O Quenda não é ala. É extremo. E é a extremo/atacante que terá de ser aposta.
Colocarem-no na ala será um ultraje.
PS- Não estou a dizer que em certos momentos em que o ala é um extremo e o contexto seja propício não o possa fazer.
O Quenda não é ala. É extremo. E é a extremo/atacante que terá de ser aposta.
Colocarem-no na ala será um ultraje.
PS- Não estou a dizer que em certos momentos em que o ala é um extremo e o contexto seja propício não o possa fazer.
e da maneira que depois é despachado por não entender o seu treinador estruturado. com sorte, antes disso ainda entra a titular num jogo contra o porto. ![]()
E com grande risco de nâo correr bem que o rapaz, que eu saiba, nâo tem qualquer experiência nessa posiçâo.
A cassete é sempre a mesma.
Os jogadores ou dão resposta ou não dão. Vocês preocupam-se mais com os jogadores do que com a equipa ou com o clube.
Se um Quenda ou outro tiver de jogar a ala em prol da equipa e se for aí que é útil e pode ajudar a equipa só tem de ser aí que vai jogar.

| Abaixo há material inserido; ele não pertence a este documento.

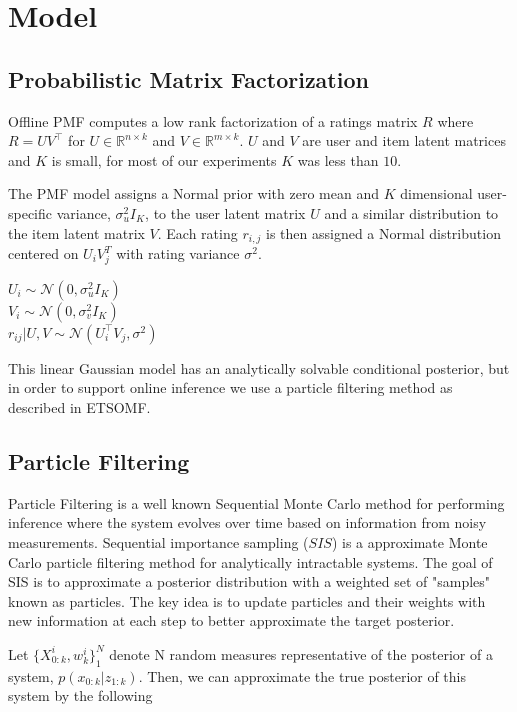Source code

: \documentclass{article}
\begin{document}
\section{Model}

\subsection{Probabilistic Matrix Factorization}
Offline PMF computes a low rank factorization of a ratings matrix $R$ where $R = UV^\top$ for $U \in \mathbb{R}^{n \times k}$
and $V \in \mathbb{R}^{m \times k}$. $U$ and $V$ are user and item latent matrices and $K$ is small, for most of our experiments $K$ was less than $10$.

The PMF model assigns a Normal prior with zero mean and $K$ dimensional user-specific variance, $\sigma_u^2 I_K$, to the user latent matrix $U$ and a similar distribution to the item latent matrix $V$. Each rating $r_{i,j}$ is then assigned a Normal distribution centered on $U_iV_j^T$ with rating variance $\sigma^2$.

\begin{center}
$U_i \sim \mathcal{N}(0, \sigma_u^2 I_K)$ \\
$V_i \sim \mathcal{N}(0, \sigma_v^2 I_K)$ \\
$r_{ij} | U, V \sim \mathcal{N}(U_i^\top V_j, \sigma^2)$
\end{center}

This linear Gaussian model has an analytically solvable conditional posterior, but in order to support online inference we use a particle filtering method as described in ETSOMF.

\subsection{Particle Filtering}
Particle Filtering is a well known Sequential Monte Carlo method for performing inference where the system evolves over time based on information from noisy measurements. Sequential importance sampling ($SIS$) is a approximate Monte Carlo particle filtering method for analytically intractable systems. The goal of SIS is to approximate a posterior distribution with a weighted set of "samples" known as particles. The key idea is to update particles and their weights with new information at each step to better approximate the target posterior.  

Let $\{X_{0:k}^i, w_k^i\}_1^N$ denote N random measures representative of the posterior of a system, $p(x_{0:k}| z_{1:k})$. Then, we can approximate the true posterior of this system by the following
\end{document}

De resto, esta coisa de colocar extremos com preocupações defensivas só neste fórum é que acham aberrante. No futebol moderno e atual os extremos têm de saber defender e têm de ter capacidade física e mental para isso. Se não querem aprender a defender e só querem a bola para andar lá em cima ao pé da área a fazer truques de circo então estão desfasados do que hoje se pede a um jogador moderno.
Quando o Amorim mete o Geny, o Fatawu ou o eventualmente o Quenda a ala provavelmente é precisamente para lhes dar bases de processo defensivo e perceber se pode contar com eles para a ideia de jogo que pretende. O Sporting não joga com extremos abertos, joga com avançados móveis que apoiam um ponta de lança e a profundidade nas alas é dada pelos alas que funcionam em processo ofensivo como verdadeiros extremos e que em processo defensivo devem funcionar como laterais. É importante que quer em ataque ou defesa continua ou em transições os jogadores dominem todos estes momentos do jogo e as suas várias exigências. Não há espaço no futebol moderno, pelo menos na Europa atualmemte, para jogadores unidimensionais… e se se verifica que na formação desses jogadores isso não lhes foi ensinado tem de se ensinar. Se calhar há um desfasamento entre o que se ensina na formação e o que se pretende na equipa A, ou então não, não sabemos.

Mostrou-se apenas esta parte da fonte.